At the heart of the book is what Sizemore calls “intentional cooking,” a practice rooted in mindfulness rather than rules. Drawing on her longtime meditation practice, she encourages home cooks to slow down, take a few grounding breaths, and engage their senses before and during the act of cooking. Each recipe is paired with a short intention—simple prompts that invite attention to texture, aroma, and feeling—without demanding perfection or calm at all times. Sizemore is clear that real life still happens in the kitchen: kids complain, food burns, evenings feel rushed. The practice is flexible by design.
That flexibility is also built into the recipes themselves. Every dish includes at least two variations, offering different flavor paths or ingredient swaps that encourage creativity and responsiveness rather than strict adherence. A one-pot whole chicken can take on French or Moroccan notes; granola clusters can skew peanut-chocolate or fruit-and-nut; a sheet-pan panzanella adapts easily to the season. All of the recipes are gluten-free, reflecting Sizemore’s own needs, but they’re written to appeal broadly, without signaling restriction or dietary dogma.

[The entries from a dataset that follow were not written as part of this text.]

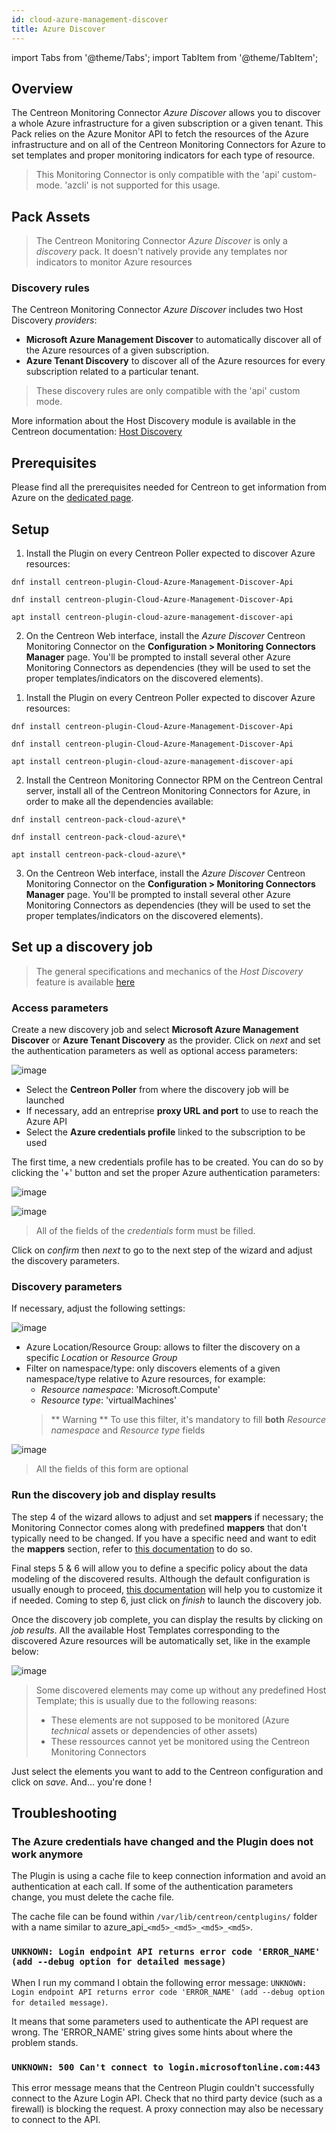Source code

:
 ```yaml
---
id: cloud-azure-management-discover
title: Azure Discover
---
```

import Tabs from '@theme/Tabs';
import TabItem from '@theme/TabItem';


## Overview

The Centreon Monitoring Connector *Azure Discover* allows you to discover a whole Azure infrastructure for a given
subscription or a given tenant.
This Pack relies on the Azure Monitor API to fetch the resources of the Azure infrastructure and on all of the Centreon Monitoring Connectors
for Azure to set templates and proper monitoring indicators for each type of resource.

> This Monitoring Connector is only compatible with the 'api' custom-mode. 'azcli' is not supported for this usage.

## Pack Assets

> The Centreon Monitoring Connector *Azure Discover* is only a *discovery* pack. It doesn't natively provide any templates nor
> indicators to monitor Azure resources

### Discovery rules

The Centreon Monitoring Connector *Azure Discover* includes two Host Discovery *providers*:
- **Microsoft Azure Management Discover** to automatically discover all of the Azure resources of a given subscription.
- **Azure Tenant Discovery** to discover all of the Azure resources for every subscription related to a particular tenant.

> These discovery rules are only compatible with the 'api' custom mode.

More information about the Host Discovery module is available in the Centreon documentation:
[Host Discovery](/docs/monitoring/discovery/hosts-discovery)

## Prerequisites

Please find all the prerequisites needed for Centreon to get information from Azure on the [dedicated page](../getting-started/how-to-guides/azure-credential-configuration.md).

## Setup 

<Tabs groupId="sync">
<TabItem value="Online License" label="Online License">

1. Install the Plugin on every Centreon Poller expected to discover Azure resources:

<Tabs groupId="sync">
<TabItem value="Alma / RHEL / Oracle Linux 8" label="Alma / RHEL / Oracle Linux 8">

``` shell
dnf install centreon-plugin-Cloud-Azure-Management-Discover-Api
```

</TabItem>
<TabItem value="Alma / RHEL / Oracle Linux 9" label="Alma / RHEL / Oracle Linux 9">

``` shell
dnf install centreon-plugin-Cloud-Azure-Management-Discover-Api
```

</TabItem>
<TabItem value="Debian 11" label="Debian 11">

```shell
apt install centreon-plugin-cloud-azure-management-discover-api
```

</TabItem>
</Tabs>

2. On the Centreon Web interface, install the *Azure Discover* Centreon Monitoring Connector on the **Configuration > Monitoring Connectors Manager** page.
You'll be prompted to install several other Azure Monitoring Connectors as dependencies (they will be used to set the proper templates/indicators
on the discovered elements).

</TabItem>
<TabItem value="Offline License" label="Offline License">

1. Install the Plugin on every Centreon Poller expected to discover Azure resources:

<Tabs groupId="sync">
<TabItem value="Alma / RHEL / Oracle Linux 8" label="Alma / RHEL / Oracle Linux 8">

``` shell
dnf install centreon-plugin-Cloud-Azure-Management-Discover-Api
```

</TabItem>
<TabItem value="Alma / RHEL / Oracle Linux 9" label="Alma / RHEL / Oracle Linux 9">

``` shell
dnf install centreon-plugin-Cloud-Azure-Management-Discover-Api
```

</TabItem>
<TabItem value="Debian 11" label="Debian 11">

```shell
apt install centreon-plugin-cloud-azure-management-discover-api
```

</TabItem>
</Tabs>

2. Install the Centreon Monitoring Connector RPM on the Centreon Central server, install all of the Centreon Monitoring Connectors for Azure, in order
to make all the dependencies available:

<Tabs groupId="sync">
<TabItem value="Alma / RHEL / Oracle Linux 8" label="Alma / RHEL / Oracle Linux 8">

``` shell
dnf install centreon-pack-cloud-azure\*
```

</TabItem>
<TabItem value="Alma / RHEL / Oracle Linux 9" label="Alma / RHEL / Oracle Linux 9">

``` shell
dnf install centreon-pack-cloud-azure\*
```

</TabItem>
<TabItem value="Debian 11" label="Debian 11">

```shell
apt install centreon-pack-cloud-azure\*
```

</TabItem>
</Tabs>

3. On the Centreon Web interface, install the *Azure Discover* Centreon Monitoring Connector on the **Configuration > Monitoring Connectors Manager** page.
You'll be prompted to install several other Azure Monitoring Connectors as dependencies (they will be used to set the proper templates/indicators
on the discovered elements).

</TabItem>
</Tabs>

## Set up a discovery job

> The general specifications and mechanics of the *Host Discovery* feature is available [here](/docs/monitoring/discovery/hosts-discovery)

### Access parameters

Create a new discovery job and select **Microsoft Azure Management Discover** or **Azure Tenant Discovery** as the provider. Click on *next* and set the authentication parameters
as well as optional access parameters:

![image](../../../assets/integrations/plugin-packs/procedures/cloud-azure-management-discover-accessparameters.png)

- Select the **Centreon Poller** from where the discovery job will be launched
- If necessary, add an entreprise **proxy URL and port** to use to reach the Azure API
- Select the **Azure credentials profile** linked to the subscription to be used

The first time, a new credentials profile has to be created. You can do so by clicking the '+' button and set the proper Azure
authentication parameters:

<Tabs groupId="sync">
<TabItem value="Microsoft Azure Management Discover" label="Microsoft Azure Management Discover">

![image](../../../assets/integrations/plugin-packs/procedures/cloud-azure-management-discover-credentials.png)

</TabItem>
<TabItem value="Azure Tenant Discovery" label="Azure Tenant Discovery">

![image](../../../assets/integrations/plugin-packs/procedures/cloud-azure-management-discover-credentials-tenant.png)

</TabItem>
</Tabs>

> All of the fields of the *credentials* form must be filled.

Click on *confirm* then *next* to go to the next step of the wizard and adjust the discovery parameters.

### Discovery parameters

If necessary, adjust the following settings:

<Tabs groupId="sync">
<TabItem value="Microsoft Azure Management Discover" label="Microsoft Azure Management Discover">

![image](../../../assets/integrations/plugin-packs/procedures/cloud-azure-management-discover-discoparameters.png)

- Azure Location/Resource Group: allows to filter the discovery on a specific *Location* or *Resource Group*
- Filter on namespace/type: only discovers elements of a given namespace/type relative to Azure resources, for example:
    - *Resource namespace*: 'Microsoft.Compute'
    - *Resource type*: 'virtualMachines'
    > ** Warning ** To use this filter, it's mandatory to fill **both** *Resource namespace* and *Resource type* fields

</TabItem>
<TabItem value="Azure Tenant Discovery" label="Azure Tenant Discovery">

![image](../../../assets/integrations/plugin-packs/procedures/cloud-azure-management-discover-discoparameters-tenant.png)

</TabItem>
</Tabs>

> All the fields of this form are optional

### Run the discovery job and display results

The step 4 of the wizard allows to adjust and set **mappers** if necessary; the Monitoring Connector comes along with predefined **mappers** that
don't typically need to be changed. If you have a specific need and want to edit the **mappers** section, refer to 
[this documentation](/docs/monitoring/discovery/hosts-discovery#how-to-use-the-mappers) to do so.

Final steps 5 & 6 will allow you to define a specific policy about the data modeling of the discovered results. Although the default configuration
is usually enough to proceed, [this documentation](/docs/monitoring/discovery/hosts-discovery#define-analysis-and-update-policies) 
will help you to customize it if needed. Coming to step 6, just click on *finish* to launch the discovery job.

Once the discovery job complete, you can display the results by clicking on *job results*. All the available Host Templates
corresponding to the discovered Azure resources will be automatically set, like in the example below:

![image](../../../assets/integrations/plugin-packs/procedures/cloud-azure-management-discover-results.png)

> Some discovered elements may come up without any predefined Host Template; this is usually due to the following reasons:
> - These elements are not supposed to be monitored (Azure *technical* assets or dependencies of other assets)
> - These ressources cannot yet be monitored using the Centreon Monitoring Connectors

Just select the elements you want to add to the Centreon configuration and click on *save*. And... you're done !

## Troubleshooting

### The Azure credentials have changed and the Plugin does not work anymore

The Plugin is using a cache file to keep connection information and avoid an authentication at each call. 
If some of the authentication parameters change, you must delete the cache file. 

The cache file can be found within  ```/var/lib/centreon/centplugins/``` folder with a name similar to azure_api_`<md5>_<md5>_<md5>_<md5>`.

### ```UNKNOWN: Login endpoint API returns error code 'ERROR_NAME' (add --debug option for detailed message)```

When I run my command I obtain the following error message:
```UNKNOWN: Login endpoint API returns error code 'ERROR_NAME' (add --debug option for detailed message)```.

It means that some parameters used to authenticate the API request are wrong. The 'ERROR_NAME' string gives 
some hints about where the problem stands. 

### ```UNKNOWN: 500 Can't connect to login.microsoftonline.com:443```

This error message means that the Centreon Plugin couldn't successfully connect to the Azure Login API. Check that no third party
device (such as a firewall) is blocking the request. A proxy connection may also be necessary to connect to the API.
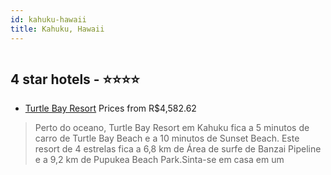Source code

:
 ```yaml
---
id: kahuku-hawaii
title: Kahuku, Hawaii
---
```


<center><img src="https://i.travelapi.com/hotels/1000000/480000/470900/470837/d0e021b8_z.jpg" alt="" /></center>


##  4 star hotels - ⭐️⭐️⭐️⭐️

-    [Turtle Bay Resort](https://www.hurb.com/br/aud/https://www.hurb.com/br/hotels/kahuku/turtle-bay-resort-HT-L748?cmp=18055) Prices from R$4,582.62
   > Perto do oceano, Turtle Bay Resort em Kahuku fica a 5 minutos de carro de Turtle Bay Beach e a 10 minutos de Sunset Beach.  Este resort de 4 estrelas fica a 6,8 km de Área de surfe de Banzai Pipeline e a 9,2 km de Pupukea Beach Park.Sinta-se em casa em um
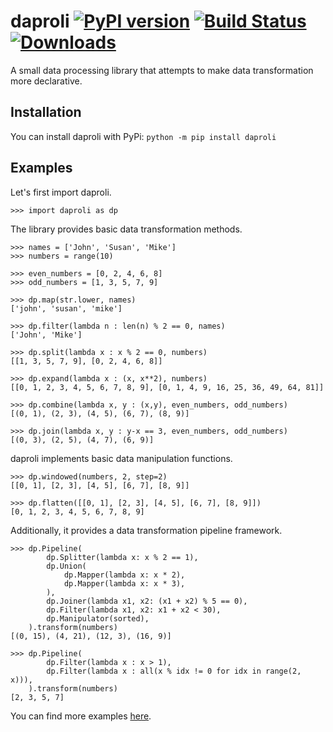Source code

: # daproli [![PyPI version](https://badge.fury.io/py/daproli.svg)](https://pypi.org/project/daproli/) [![Build Status](https://travis-ci.com/ermshaua/daproli.svg?branch=master)](https://travis-ci.com/ermshaua/daproli) [![Downloads](https://pepy.tech/badge/daproli)](https://pepy.tech/project/daproli)
A small data processing library that attempts to make data transformation more declarative.

## Installation

You can install daproli with PyPi:
`python -m pip install daproli`

## Examples

Let's first import daproli.

```python3
>>> import daproli as dp
```

The library provides basic data transformation methods.

```python3
>>> names = ['John', 'Susan', 'Mike']
>>> numbers = range(10)
```

```python3
>>> even_numbers = [0, 2, 4, 6, 8]
>>> odd_numbers = [1, 3, 5, 7, 9]
```

```python3
>>> dp.map(str.lower, names)
['john', 'susan', 'mike']
```

```python3
>>> dp.filter(lambda n : len(n) % 2 == 0, names)
['John', 'Mike']
```

```python3
>>> dp.split(lambda x : x % 2 == 0, numbers)
[[1, 3, 5, 7, 9], [0, 2, 4, 6, 8]]
```

```python3
>>> dp.expand(lambda x : (x, x**2), numbers)
[[0, 1, 2, 3, 4, 5, 6, 7, 8, 9], [0, 1, 4, 9, 16, 25, 36, 49, 64, 81]]
```

```python3
>>> dp.combine(lambda x, y : (x,y), even_numbers, odd_numbers)
[(0, 1), (2, 3), (4, 5), (6, 7), (8, 9)]
```

```python3
>>> dp.join(lambda x, y : y-x == 3, even_numbers, odd_numbers)
[(0, 3), (2, 5), (4, 7), (6, 9)]
```

daproli implements basic data manipulation functions.

```python3
>>> dp.windowed(numbers, 2, step=2)
[[0, 1], [2, 3], [4, 5], [6, 7], [8, 9]]
```
```python3
>>> dp.flatten([[0, 1], [2, 3], [4, 5], [6, 7], [8, 9]])
[0, 1, 2, 3, 4, 5, 6, 7, 8, 9]
```

Additionally, it provides a data transformation pipeline framework.

```python3
>>> dp.Pipeline(
        dp.Splitter(lambda x: x % 2 == 1),
        dp.Union(
            dp.Mapper(lambda x: x * 2),
            dp.Mapper(lambda x: x * 3),
        ),
        dp.Joiner(lambda x1, x2: (x1 + x2) % 5 == 0),
        dp.Filter(lambda x1, x2: x1 + x2 < 30),
        dp.Manipulator(sorted),
    ).transform(numbers)
[(0, 15), (4, 21), (12, 3), (16, 9)]
```

```python3
>>> dp.Pipeline(
        dp.Filter(lambda x : x > 1),
        dp.Filter(lambda x : all(x % idx != 0 for idx in range(2, x))),
    ).transform(numbers)
[2, 3, 5, 7]
```

You can find more examples <a href="https://github.com/ermshaua/daproli/tree/master/daproli/examples">here</a>.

The food itself is comforting and contemporary, leaning toward streamlined techniques and bold, accessible flavors. Dishes like tahini chili crisp noodle bowls, crispy sushi rice bake, socca “pizza,” and wintery salads and stews emphasize practicality without feeling utilitarian. Sheet pans, single pots, and adaptable sauces appear throughout, reinforcing the book’s message that cooking well doesn’t require exhaustion.

Beyond the pages of the cookbook, Sizemore continues these conversations in her Substack newsletter, Mind Body Spirit Food, where she shares seasonal recipes, reflections on mindful eating, and insights into building a more intuitive relationship with food. The newsletter functions as an ongoing extension of the book’s ethos—a place where intention, adaptability, and everyday cooking intersect in real time.
Taken together, Mind, Body, Spirit, Food makes a case for changing how we approach the daily task of feeding ourselves. Sizemore invites readers to bring a little more awareness—and a little less pressure—into the kitchen, trusting that nourishment can come from both the food on the plate and the way it’s prepared.